* Source data
------

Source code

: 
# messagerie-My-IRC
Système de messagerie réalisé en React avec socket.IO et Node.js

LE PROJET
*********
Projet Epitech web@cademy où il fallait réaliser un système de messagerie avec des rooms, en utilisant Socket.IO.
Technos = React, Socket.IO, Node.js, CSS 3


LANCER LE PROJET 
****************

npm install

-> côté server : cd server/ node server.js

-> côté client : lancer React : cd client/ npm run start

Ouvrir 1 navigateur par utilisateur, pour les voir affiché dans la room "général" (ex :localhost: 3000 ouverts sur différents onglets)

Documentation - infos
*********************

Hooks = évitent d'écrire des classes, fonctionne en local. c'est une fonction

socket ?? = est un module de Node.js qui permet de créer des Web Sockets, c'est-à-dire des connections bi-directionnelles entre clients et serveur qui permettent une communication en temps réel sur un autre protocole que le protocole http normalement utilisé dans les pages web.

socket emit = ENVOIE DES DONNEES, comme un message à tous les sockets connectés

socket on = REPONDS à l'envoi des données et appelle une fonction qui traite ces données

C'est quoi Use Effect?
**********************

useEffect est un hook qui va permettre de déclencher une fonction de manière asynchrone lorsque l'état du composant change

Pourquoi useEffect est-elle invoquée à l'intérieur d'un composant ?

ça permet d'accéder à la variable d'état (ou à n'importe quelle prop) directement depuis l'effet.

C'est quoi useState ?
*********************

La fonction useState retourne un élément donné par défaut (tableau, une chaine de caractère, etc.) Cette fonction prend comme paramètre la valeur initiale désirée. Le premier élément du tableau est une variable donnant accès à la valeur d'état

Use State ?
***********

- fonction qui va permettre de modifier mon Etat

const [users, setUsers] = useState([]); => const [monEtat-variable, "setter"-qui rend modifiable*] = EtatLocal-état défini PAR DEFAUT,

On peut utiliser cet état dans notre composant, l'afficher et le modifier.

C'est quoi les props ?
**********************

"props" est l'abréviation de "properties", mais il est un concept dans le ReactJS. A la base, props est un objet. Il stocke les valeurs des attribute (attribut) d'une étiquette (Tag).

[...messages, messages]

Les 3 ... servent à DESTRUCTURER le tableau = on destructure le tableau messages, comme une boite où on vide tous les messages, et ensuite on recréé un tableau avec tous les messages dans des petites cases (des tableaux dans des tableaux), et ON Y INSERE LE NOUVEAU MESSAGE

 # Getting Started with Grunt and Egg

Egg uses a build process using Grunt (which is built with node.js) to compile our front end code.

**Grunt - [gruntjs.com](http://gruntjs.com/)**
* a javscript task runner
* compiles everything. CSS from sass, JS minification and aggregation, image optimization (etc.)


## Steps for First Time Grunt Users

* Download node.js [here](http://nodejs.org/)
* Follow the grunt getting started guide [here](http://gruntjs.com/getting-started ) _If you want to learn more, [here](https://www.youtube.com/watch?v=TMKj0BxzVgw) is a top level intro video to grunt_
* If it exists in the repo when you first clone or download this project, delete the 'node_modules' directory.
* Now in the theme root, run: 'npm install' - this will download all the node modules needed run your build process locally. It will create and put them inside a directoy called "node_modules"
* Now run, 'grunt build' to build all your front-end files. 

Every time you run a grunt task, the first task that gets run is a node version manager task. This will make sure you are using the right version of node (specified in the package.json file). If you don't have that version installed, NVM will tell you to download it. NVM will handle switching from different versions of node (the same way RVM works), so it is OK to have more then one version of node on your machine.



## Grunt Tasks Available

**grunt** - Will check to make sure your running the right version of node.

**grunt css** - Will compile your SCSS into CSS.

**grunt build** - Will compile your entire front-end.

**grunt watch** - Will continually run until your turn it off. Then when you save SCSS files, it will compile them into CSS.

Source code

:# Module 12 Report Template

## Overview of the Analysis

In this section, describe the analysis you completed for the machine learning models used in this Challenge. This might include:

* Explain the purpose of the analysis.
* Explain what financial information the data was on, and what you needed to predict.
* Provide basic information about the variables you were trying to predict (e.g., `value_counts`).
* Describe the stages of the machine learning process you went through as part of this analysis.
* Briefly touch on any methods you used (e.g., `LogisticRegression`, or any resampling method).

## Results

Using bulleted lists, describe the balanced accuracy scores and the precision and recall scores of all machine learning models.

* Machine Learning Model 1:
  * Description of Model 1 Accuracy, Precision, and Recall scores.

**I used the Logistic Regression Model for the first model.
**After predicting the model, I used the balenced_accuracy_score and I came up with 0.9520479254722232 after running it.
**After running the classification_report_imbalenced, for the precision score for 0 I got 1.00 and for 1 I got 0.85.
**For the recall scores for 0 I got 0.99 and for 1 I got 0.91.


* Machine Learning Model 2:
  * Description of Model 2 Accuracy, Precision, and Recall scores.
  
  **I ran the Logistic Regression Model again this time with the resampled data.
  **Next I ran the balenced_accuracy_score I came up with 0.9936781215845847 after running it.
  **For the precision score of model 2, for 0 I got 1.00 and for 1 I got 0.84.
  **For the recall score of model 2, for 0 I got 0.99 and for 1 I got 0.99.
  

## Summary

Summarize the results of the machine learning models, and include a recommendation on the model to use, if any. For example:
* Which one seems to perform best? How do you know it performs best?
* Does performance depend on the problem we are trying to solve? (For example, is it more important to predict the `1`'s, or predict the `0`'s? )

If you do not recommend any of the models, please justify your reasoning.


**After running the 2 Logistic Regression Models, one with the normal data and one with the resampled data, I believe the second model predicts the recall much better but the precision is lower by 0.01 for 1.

------

* What you need to do
Using the data above, report the number of lines that contain the string "Description", and only that number.

* Solved exercise
2